# Material for this exercise

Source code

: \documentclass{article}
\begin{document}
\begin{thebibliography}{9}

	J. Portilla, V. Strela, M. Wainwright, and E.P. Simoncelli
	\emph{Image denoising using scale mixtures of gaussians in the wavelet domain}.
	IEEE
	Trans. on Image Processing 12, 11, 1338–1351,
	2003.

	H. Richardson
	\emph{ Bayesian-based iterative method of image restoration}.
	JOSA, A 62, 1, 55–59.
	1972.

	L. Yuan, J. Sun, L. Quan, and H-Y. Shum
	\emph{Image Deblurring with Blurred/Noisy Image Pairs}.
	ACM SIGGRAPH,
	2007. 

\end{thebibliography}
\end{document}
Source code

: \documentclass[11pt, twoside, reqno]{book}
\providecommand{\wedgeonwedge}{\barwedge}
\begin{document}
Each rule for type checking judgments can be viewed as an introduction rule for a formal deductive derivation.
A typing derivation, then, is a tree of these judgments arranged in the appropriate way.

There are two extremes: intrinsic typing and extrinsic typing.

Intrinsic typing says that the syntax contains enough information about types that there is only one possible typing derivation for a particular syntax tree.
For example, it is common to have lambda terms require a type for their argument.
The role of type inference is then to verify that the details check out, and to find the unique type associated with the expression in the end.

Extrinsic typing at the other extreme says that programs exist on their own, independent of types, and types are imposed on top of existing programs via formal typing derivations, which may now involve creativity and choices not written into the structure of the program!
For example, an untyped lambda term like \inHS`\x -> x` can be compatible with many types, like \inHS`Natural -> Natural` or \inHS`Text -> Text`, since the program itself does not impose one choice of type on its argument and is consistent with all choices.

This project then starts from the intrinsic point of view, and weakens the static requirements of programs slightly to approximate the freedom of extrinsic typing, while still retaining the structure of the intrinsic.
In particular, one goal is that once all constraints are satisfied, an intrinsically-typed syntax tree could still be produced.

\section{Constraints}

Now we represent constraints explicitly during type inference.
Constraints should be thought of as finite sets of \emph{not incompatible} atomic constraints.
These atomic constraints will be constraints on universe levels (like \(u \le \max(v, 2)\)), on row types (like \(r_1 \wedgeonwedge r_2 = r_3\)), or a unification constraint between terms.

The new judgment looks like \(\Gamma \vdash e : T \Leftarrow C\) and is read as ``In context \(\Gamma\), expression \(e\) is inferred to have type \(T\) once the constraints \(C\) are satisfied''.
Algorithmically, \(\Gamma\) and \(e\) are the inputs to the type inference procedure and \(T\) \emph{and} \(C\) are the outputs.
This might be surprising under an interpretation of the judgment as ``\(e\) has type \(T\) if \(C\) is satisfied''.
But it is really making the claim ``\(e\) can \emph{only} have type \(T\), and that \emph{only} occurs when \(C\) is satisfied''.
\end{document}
--
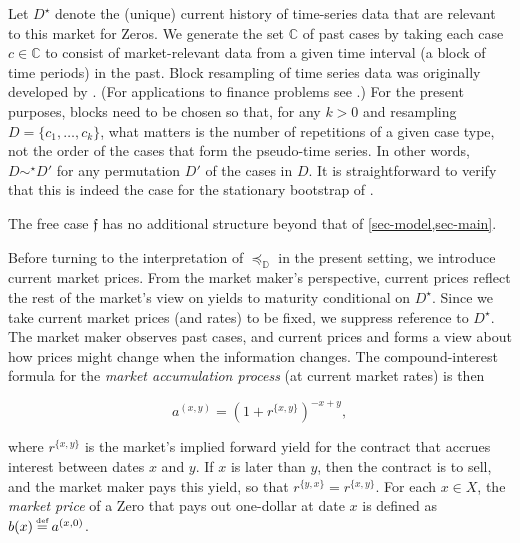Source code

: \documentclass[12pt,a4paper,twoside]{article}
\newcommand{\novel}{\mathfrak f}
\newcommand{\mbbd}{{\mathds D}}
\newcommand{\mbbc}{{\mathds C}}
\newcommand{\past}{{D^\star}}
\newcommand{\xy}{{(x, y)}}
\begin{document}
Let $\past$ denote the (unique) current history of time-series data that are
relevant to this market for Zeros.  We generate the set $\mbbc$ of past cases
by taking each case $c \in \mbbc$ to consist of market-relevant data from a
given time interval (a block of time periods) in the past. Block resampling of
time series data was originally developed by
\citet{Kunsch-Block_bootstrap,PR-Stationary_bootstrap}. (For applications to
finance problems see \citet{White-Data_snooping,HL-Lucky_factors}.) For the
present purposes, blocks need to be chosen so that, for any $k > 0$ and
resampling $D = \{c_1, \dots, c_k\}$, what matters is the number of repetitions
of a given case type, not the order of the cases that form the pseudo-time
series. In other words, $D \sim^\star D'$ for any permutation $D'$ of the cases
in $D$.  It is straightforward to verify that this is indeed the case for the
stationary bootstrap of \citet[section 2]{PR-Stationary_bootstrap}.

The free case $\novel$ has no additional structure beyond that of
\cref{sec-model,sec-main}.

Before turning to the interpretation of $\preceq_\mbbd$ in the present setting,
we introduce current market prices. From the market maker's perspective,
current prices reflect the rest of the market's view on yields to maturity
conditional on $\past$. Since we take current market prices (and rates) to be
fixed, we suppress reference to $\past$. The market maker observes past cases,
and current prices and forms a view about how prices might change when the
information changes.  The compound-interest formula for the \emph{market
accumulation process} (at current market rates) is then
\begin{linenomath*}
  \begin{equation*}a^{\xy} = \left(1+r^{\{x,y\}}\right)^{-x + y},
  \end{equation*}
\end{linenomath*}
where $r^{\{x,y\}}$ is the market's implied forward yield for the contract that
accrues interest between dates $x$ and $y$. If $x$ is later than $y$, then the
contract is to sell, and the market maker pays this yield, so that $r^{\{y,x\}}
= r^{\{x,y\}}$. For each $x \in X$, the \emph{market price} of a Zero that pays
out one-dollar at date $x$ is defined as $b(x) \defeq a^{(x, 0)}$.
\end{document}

# What is being asked
Check each line of the listing above for the string "satisfied", then report only how many lines have it.

# Solution to the problem
4